MATERIAL PROVIDED section start

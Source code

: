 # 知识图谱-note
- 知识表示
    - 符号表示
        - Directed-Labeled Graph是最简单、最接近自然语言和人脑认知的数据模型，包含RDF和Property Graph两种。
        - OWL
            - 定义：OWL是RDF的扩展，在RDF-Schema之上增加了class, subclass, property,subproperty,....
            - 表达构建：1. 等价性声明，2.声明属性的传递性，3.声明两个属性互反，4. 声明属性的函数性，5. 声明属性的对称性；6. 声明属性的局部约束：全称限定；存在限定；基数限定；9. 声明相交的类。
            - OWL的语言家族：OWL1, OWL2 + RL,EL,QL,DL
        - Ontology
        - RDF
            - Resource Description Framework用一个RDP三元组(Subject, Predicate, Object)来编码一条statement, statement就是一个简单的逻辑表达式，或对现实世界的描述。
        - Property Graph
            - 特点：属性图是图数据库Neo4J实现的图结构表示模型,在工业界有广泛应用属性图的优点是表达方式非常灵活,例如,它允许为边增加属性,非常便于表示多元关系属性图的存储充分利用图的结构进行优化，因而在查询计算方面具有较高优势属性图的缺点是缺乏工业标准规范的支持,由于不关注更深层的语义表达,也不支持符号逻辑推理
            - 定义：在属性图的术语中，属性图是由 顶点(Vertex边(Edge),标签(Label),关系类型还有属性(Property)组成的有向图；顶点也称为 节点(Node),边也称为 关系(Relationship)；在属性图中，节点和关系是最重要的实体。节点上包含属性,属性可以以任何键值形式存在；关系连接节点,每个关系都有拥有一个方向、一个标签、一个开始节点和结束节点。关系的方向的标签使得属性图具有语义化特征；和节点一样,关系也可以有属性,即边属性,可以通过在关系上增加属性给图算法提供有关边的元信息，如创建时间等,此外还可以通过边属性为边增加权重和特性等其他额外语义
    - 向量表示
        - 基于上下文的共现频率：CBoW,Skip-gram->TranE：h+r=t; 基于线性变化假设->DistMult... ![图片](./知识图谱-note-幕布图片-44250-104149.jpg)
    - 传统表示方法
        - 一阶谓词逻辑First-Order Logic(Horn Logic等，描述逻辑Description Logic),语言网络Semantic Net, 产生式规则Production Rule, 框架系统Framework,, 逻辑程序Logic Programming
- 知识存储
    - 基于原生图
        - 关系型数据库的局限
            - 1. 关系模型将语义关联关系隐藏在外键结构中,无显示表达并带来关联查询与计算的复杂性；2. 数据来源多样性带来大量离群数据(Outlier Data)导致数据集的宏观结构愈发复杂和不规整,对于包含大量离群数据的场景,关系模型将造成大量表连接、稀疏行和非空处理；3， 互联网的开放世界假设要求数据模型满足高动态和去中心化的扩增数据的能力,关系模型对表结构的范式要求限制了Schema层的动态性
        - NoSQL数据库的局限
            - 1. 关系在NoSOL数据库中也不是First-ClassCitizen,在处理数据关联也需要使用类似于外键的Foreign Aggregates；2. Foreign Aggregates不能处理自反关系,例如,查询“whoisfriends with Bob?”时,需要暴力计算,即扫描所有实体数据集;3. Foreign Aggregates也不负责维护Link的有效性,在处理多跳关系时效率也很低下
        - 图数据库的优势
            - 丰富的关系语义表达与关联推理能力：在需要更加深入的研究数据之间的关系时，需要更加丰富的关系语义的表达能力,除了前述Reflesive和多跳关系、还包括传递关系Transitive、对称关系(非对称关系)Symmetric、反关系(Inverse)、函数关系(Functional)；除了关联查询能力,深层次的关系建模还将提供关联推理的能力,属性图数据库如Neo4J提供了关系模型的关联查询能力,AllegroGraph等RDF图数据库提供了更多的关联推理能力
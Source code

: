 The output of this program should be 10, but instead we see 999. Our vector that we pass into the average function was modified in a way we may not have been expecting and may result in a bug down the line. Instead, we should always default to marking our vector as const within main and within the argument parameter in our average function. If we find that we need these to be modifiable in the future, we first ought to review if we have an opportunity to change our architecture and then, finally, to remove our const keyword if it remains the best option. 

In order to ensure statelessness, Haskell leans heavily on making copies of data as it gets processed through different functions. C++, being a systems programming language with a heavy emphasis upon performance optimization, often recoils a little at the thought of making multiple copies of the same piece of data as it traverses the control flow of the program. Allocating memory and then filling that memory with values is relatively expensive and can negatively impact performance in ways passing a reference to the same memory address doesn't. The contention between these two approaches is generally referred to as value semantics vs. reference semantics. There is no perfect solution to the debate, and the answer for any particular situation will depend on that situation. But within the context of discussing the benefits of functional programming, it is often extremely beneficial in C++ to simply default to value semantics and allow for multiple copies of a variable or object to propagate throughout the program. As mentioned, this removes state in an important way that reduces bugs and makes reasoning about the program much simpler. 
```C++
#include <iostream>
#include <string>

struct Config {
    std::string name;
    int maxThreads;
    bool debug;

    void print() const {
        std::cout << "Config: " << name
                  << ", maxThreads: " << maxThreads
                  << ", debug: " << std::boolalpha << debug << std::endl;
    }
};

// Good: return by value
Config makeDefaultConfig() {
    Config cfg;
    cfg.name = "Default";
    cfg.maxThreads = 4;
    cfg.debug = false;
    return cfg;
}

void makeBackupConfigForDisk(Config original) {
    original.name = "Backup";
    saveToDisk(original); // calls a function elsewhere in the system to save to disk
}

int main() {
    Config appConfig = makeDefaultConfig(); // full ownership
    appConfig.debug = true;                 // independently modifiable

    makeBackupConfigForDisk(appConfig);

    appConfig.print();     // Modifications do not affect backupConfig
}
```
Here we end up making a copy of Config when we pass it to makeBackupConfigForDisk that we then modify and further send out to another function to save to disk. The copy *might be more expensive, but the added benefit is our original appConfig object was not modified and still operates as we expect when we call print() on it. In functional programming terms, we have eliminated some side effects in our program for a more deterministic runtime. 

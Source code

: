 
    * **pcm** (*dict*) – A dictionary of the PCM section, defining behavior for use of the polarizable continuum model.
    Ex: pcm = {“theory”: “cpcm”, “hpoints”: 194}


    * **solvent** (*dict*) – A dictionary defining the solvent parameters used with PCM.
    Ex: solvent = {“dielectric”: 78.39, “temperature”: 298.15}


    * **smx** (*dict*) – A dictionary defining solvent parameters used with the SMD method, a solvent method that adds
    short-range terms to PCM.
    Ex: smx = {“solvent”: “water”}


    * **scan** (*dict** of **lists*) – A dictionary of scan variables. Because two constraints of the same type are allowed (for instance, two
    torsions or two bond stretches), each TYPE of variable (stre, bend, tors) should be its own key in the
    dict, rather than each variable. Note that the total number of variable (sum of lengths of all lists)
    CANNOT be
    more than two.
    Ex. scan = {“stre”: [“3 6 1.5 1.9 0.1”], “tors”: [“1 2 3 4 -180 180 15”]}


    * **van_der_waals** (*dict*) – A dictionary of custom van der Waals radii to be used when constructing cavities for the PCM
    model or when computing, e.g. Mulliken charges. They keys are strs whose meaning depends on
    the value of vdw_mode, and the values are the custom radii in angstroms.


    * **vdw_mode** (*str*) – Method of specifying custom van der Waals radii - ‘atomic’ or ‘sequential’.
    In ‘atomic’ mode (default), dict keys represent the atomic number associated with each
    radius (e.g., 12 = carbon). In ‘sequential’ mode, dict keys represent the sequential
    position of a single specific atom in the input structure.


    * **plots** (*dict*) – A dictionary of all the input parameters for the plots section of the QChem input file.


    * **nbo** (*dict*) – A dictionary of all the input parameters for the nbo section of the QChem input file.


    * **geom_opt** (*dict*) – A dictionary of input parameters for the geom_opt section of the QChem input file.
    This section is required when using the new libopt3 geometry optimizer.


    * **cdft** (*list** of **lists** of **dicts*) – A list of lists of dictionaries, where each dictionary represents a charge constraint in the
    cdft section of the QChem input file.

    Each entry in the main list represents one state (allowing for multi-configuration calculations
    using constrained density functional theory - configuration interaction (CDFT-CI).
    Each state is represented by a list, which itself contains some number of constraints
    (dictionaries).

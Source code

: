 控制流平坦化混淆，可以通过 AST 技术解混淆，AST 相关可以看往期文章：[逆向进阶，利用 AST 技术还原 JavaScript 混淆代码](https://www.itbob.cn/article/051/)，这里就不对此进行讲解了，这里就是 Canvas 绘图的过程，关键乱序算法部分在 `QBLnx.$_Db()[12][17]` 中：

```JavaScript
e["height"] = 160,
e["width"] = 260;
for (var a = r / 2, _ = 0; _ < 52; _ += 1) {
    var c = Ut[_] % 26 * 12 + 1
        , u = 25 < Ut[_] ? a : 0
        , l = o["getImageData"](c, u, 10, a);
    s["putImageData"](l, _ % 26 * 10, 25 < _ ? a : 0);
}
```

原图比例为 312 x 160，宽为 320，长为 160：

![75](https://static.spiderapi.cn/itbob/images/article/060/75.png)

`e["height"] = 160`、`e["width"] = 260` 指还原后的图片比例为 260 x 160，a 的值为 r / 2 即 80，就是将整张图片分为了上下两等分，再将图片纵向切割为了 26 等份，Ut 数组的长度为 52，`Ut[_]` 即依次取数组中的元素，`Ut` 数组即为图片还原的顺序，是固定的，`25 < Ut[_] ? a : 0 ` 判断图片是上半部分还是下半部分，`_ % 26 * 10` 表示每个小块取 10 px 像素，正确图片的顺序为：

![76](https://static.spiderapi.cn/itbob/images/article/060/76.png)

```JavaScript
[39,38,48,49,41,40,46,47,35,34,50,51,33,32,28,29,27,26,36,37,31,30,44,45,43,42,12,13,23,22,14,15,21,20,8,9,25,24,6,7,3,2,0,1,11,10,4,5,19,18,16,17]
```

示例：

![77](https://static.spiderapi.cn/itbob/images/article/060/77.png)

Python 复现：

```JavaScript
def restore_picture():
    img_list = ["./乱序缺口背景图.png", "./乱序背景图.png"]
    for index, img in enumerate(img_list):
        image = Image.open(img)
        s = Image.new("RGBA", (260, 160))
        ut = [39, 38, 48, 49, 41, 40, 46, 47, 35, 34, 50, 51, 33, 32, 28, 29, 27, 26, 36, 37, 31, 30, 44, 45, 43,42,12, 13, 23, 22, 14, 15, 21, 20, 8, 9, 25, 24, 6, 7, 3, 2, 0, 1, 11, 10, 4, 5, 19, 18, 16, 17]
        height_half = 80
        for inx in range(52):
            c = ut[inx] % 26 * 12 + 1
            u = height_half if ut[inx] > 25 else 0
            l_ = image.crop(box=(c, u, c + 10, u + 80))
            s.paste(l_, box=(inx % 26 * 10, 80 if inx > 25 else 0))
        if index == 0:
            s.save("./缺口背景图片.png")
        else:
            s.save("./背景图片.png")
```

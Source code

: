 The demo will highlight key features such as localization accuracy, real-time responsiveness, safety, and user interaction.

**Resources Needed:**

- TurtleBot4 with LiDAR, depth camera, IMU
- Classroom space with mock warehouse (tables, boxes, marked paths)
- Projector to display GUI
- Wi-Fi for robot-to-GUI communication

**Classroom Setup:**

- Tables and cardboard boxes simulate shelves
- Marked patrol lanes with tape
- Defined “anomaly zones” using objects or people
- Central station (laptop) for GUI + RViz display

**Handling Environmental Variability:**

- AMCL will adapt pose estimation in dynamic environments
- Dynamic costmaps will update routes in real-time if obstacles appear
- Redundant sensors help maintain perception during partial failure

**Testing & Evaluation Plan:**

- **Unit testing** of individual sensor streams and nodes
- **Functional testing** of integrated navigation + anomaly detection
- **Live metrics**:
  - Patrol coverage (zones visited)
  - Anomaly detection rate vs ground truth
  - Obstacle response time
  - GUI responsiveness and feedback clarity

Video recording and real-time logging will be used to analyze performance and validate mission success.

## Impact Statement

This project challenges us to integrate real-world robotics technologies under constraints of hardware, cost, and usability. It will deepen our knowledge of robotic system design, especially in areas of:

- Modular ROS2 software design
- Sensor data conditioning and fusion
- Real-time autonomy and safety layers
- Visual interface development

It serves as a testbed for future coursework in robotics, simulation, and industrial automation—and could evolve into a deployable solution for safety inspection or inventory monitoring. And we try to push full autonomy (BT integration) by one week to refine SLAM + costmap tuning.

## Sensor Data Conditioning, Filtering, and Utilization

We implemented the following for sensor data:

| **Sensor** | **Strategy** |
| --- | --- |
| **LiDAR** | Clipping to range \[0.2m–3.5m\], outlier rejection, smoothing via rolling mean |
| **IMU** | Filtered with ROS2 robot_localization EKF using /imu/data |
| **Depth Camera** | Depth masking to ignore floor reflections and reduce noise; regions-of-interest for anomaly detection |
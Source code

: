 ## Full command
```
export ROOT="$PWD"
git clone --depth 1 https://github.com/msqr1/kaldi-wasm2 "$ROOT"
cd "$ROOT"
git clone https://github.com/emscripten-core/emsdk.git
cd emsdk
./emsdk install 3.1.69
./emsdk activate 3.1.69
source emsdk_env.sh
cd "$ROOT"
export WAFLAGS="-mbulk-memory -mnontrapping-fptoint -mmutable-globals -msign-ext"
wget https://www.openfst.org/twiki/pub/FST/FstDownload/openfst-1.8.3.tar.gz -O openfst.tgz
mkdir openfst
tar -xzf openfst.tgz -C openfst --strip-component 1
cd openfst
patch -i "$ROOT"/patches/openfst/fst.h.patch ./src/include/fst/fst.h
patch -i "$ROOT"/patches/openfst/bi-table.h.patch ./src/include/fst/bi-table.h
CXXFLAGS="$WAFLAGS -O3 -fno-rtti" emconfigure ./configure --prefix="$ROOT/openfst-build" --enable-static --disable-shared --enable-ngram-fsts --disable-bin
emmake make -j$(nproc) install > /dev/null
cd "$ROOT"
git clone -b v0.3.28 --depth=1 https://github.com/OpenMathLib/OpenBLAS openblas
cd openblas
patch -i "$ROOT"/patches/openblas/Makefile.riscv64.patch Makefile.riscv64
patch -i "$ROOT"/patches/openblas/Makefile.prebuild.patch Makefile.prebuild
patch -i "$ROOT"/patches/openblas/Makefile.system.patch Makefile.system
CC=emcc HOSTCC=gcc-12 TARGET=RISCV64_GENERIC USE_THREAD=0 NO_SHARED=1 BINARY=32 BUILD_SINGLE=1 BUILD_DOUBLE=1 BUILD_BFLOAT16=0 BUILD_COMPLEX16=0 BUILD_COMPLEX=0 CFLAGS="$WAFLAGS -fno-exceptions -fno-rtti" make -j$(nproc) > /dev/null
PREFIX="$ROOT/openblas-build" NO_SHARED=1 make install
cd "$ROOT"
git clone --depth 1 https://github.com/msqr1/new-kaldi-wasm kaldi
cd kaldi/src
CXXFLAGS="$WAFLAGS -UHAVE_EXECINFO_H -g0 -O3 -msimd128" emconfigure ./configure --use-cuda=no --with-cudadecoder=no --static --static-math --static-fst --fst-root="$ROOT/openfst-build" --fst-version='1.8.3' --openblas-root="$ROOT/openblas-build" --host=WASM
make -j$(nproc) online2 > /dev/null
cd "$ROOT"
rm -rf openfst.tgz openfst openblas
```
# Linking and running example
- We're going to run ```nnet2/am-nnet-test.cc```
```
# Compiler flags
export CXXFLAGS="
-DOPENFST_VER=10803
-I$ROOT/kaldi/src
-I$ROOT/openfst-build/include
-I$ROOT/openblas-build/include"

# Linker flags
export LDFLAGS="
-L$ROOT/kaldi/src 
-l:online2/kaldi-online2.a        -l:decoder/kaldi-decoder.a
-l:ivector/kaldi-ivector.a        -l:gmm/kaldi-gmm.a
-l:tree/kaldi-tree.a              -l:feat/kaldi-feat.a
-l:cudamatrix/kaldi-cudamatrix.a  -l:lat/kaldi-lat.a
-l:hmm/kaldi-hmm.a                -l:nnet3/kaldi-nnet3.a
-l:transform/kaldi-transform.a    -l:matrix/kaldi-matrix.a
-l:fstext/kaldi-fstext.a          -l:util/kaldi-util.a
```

MATERIAL PROVIDED section end

YOUR INSTRUCTIONS: Copy out each line of the listing that holds the string "dictionaries".

RESPONSE AREA:
    * **cdft** (*list** of **lists** of **dicts*) – A list of lists of dictionaries, where each dictionary represents a charge constraint in the
    (dictionaries).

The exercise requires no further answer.